L'eccezione proposta col primo motivo di ricorso è perciò infondata.
Parimenti infondati sono il secondo e il terzo motivo d'impugnazione.
Infatti, nella sentenza impugnata la deposizione di F.G., unica testimone oculare, è stata sottoposta a verifica di attendibilità, risultata positiva in quanto essenzialmente confermata dallo stesso imputato, il quale non ha negato di aver provocato la rottura del vaso posto al confine delle due proprietà, limitandosi ad affermare di non averlo fatto volontariamente, ma per disattenzione, dopo averlo urtato nel corso della manovra con la propria autovettura.
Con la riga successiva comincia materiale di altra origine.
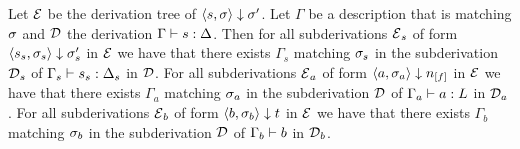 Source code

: \begin{theorem}
    \label{thm:progress}
    Let $\operatorname{\mathcal{E}}$ be the derivation tree of $\langle s, \sigma \rangle \downarrow \sigma'$.
    Let $\Gamma$ be a description that is matching $\sigma$ and
    $\operatorname{\mathcal{D}}$ the derivation $\Gamma \vdash {s}: \Delta$.
    Then for all subderivations $\operatorname{\mathcal{E}}_s$ of form $\langle s_s, \sigma_s \rangle \downarrow \sigma'_s$ in $\operatorname{\mathcal{E}}$
    we have that there exists $\Gamma_s$ matching $\sigma_s$
    in the subderivation $\operatorname{\mathcal{D}}_s$ of $\Gamma_s \vdash {s_s}: \Delta_s$ in $\operatorname{\mathcal{D}}$.
    For all subderivations $\operatorname{\mathcal{E}}_a$ of form $\bigstep{a}{\store_a}{\flagged{}}$ in $\operatorname{\mathcal{E}}$
    we have that there exists $\Gamma_a$ matching $\sigma_a$
    in the subderivation $\operatorname{\mathcal{D}}$ of $\Gamma_a \vdash {a}: L$ in $\operatorname{\mathcal{D}}_a$.
    For all subderivations $\operatorname{\mathcal{E}}_b$ of form $\langle b, \sigma_b \rangle \downarrow t$ in $\operatorname{\mathcal{E}}$
    we have that there exists $\Gamma_b$ matching $\sigma_b$
    in the subderivation $\operatorname{\mathcal{D}}$ of $\Gamma_b \vdash {b}$ in $\operatorname{\mathcal{D}}_b$.
\end{theorem}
La ritenuta attendibilità della teste in relazione alla versione dell'imputato risulta pienamente giustificata se si considera che, secondo l'interpretazione autentica dettata nell'art. 392 c. 2 c.p., per integrare la fattispecie oggettiva del reato di esercizio arbitrario delle proprie ragioni con violenza sulle cose è sufficiente anche il solo mutamento della destinazione o della utilizzazione della cosa, indipendentemente dalla sua fisica alterazione e dal verificarsi di danni materiali (v. da ult., Cass., Sez. 6, 17 dicembre 2008 n. 6187, ric. Perucci e altro).
E pertanto, il reato predetto si commette anche solo rimuovendo i vasi posti al confine fra due proprietà in funzione di recinzione, perché anche lo spostamento di essi ne modifica la destinazione, senza che occorra che i vasi stessi vengano infranti.
Di conseguenza i vizi di motivazione dedotti con i motivi di ricorso in esame non possono ritenersi fondati.
Il ricorso dev'essere perciò rigettato.
Segue per legge la condanna del ricorrente al pagamento delle spese processuali.
P.Q.M.
La Corte rigetta il ricorso e condanna il ricorrente al pagamento delle spese processuali.